Task details: Tally the lines of the data that include the word "TetrominoType". Only the number is to be returned.

[Opening Source information section]

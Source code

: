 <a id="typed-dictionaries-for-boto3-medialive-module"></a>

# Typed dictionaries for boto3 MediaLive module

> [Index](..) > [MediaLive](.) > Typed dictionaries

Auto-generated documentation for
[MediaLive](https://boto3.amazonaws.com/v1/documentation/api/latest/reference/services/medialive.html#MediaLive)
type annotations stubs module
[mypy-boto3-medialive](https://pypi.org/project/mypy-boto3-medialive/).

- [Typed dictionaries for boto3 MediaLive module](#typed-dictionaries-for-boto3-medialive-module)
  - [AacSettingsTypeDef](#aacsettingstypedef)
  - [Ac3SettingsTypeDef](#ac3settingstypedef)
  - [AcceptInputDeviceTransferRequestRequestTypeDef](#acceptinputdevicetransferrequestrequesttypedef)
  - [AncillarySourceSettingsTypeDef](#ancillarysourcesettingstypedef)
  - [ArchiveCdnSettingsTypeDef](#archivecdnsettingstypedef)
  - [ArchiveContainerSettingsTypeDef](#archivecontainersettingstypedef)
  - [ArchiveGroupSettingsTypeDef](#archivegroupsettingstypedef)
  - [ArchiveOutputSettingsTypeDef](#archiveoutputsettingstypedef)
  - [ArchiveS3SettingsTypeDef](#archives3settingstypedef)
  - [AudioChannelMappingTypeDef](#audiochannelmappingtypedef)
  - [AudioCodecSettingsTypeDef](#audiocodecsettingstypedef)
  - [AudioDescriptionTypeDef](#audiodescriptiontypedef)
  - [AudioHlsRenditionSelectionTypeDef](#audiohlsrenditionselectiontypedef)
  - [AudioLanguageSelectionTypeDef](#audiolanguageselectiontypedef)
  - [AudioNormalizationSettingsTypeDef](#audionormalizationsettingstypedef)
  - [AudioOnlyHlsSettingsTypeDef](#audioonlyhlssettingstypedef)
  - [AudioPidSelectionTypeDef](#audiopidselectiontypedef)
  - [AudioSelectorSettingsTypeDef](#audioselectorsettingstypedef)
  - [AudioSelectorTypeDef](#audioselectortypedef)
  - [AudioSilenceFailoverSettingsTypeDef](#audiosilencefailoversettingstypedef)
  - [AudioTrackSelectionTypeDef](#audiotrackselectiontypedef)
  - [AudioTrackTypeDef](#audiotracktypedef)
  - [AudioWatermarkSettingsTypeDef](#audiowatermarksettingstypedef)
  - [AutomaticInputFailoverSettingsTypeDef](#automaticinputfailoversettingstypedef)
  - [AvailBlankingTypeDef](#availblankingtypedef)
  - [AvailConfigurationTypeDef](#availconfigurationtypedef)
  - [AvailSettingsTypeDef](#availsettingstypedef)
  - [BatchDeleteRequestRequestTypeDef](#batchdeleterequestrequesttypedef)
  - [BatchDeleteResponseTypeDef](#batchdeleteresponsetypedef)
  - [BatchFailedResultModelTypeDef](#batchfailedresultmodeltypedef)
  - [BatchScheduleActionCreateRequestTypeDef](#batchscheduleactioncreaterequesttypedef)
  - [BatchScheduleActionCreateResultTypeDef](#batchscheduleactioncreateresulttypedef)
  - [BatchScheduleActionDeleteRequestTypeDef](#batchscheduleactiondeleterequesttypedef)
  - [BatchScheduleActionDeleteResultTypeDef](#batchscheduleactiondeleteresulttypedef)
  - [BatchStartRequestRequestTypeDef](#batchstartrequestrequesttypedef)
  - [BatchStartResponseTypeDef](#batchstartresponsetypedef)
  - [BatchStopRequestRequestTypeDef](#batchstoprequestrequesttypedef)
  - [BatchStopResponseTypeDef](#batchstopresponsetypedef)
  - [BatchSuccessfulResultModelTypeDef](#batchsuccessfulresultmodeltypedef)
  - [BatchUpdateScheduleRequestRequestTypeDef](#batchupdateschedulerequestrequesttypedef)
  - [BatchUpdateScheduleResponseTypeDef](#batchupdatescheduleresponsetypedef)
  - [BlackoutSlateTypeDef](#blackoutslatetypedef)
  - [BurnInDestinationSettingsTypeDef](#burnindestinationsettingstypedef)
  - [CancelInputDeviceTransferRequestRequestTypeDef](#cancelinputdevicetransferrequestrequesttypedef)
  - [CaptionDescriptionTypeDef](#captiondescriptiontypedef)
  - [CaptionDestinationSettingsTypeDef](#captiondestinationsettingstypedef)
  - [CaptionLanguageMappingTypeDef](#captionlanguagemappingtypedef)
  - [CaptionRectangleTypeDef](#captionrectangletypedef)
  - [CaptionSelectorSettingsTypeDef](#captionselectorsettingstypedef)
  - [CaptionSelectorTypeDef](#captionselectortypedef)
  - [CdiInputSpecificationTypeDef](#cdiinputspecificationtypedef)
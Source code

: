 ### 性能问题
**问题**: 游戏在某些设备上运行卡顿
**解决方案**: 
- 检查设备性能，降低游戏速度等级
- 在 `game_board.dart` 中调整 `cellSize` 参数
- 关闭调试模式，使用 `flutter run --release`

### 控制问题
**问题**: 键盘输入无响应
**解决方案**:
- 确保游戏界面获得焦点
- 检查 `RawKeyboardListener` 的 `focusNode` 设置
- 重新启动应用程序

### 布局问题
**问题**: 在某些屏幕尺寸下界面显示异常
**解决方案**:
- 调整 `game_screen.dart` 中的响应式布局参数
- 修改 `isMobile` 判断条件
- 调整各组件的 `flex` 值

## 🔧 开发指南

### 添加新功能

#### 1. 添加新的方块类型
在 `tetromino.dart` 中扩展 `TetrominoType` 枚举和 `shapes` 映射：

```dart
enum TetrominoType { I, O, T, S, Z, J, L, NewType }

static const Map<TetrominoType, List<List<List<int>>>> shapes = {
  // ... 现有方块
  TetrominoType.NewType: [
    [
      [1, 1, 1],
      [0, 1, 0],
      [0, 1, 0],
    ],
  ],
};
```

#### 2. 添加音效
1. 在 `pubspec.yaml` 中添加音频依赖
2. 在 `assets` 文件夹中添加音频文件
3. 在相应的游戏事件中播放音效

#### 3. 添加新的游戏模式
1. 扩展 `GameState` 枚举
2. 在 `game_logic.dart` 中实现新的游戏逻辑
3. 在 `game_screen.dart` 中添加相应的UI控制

[Closing Source information section]

Response to this task: 4